• **Material provided**:
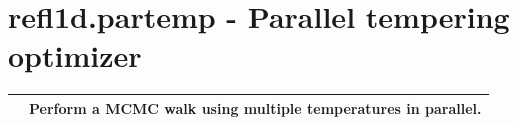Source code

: \documentclass[letterpaper,10pt,english]{sphinxmanual}
\begin{document}
\begin{fulllineitems}
\label{api/numpyerrors:refl1d.numpyerrors.errors}
\end{fulllineitems}


\begin{fulllineitems}
\label{api/numpyerrors:refl1d.numpyerrors.ignored}
\end{fulllineitems}


\begin{fulllineitems}
\label{api/numpyerrors:refl1d.numpyerrors.printed}
\end{fulllineitems}


\begin{fulllineitems}
\label{api/numpyerrors:refl1d.numpyerrors.raised}
\end{fulllineitems}


\begin{fulllineitems}
\label{api/numpyerrors:refl1d.numpyerrors.warned}
\end{fulllineitems}



\section{refl1d.partemp - Parallel tempering optimizer}
\label{api/partemp::doc}\label{api/partemp:refl1d-partemp-parallel-tempering-optimizer}
\begin{tabulary}{\linewidth}{LL}
\hline

{\hyperref[api/partemp:refl1d.partemp.parallel_tempering]{}}
 & 
Perform a MCMC walk using multiple temperatures in parallel.
\\
\hline
\end{tabulary}
\end{document}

• **Prompt**:
Where an entry contains an image, skip the image and write out the rest exactly.

• **Your response**:
Source code

: \documentclass[letterpaper,10pt,english]{sphinxmanual}
\begin{document}
\begin{fulllineitems}
\label{api/numpyerrors:refl1d.numpyerrors.errors}
\end{fulllineitems}


\begin{fulllineitems}
\label{api/numpyerrors:refl1d.numpyerrors.ignored}
\end{fulllineitems}


\begin{fulllineitems}
\label{api/numpyerrors:refl1d.numpyerrors.printed}
\end{fulllineitems}


\begin{fulllineitems}
\label{api/numpyerrors:refl1d.numpyerrors.raised}
\end{fulllineitems}


\begin{fulllineitems}
\label{api/numpyerrors:refl1d.numpyerrors.warned}
\end{fulllineitems}



\section{refl1d.partemp - Parallel tempering optimizer}
\label{api/partemp::doc}\label{api/partemp:refl1d-partemp-parallel-tempering-optimizer}
\begin{tabulary}{\linewidth}{LL}
\hline

{\hyperref[api/partemp:refl1d.partemp.parallel_tempering]{}}
 & 
Perform a MCMC walk using multiple temperatures in parallel.
\\
\hline
\end{tabulary}
\end{document}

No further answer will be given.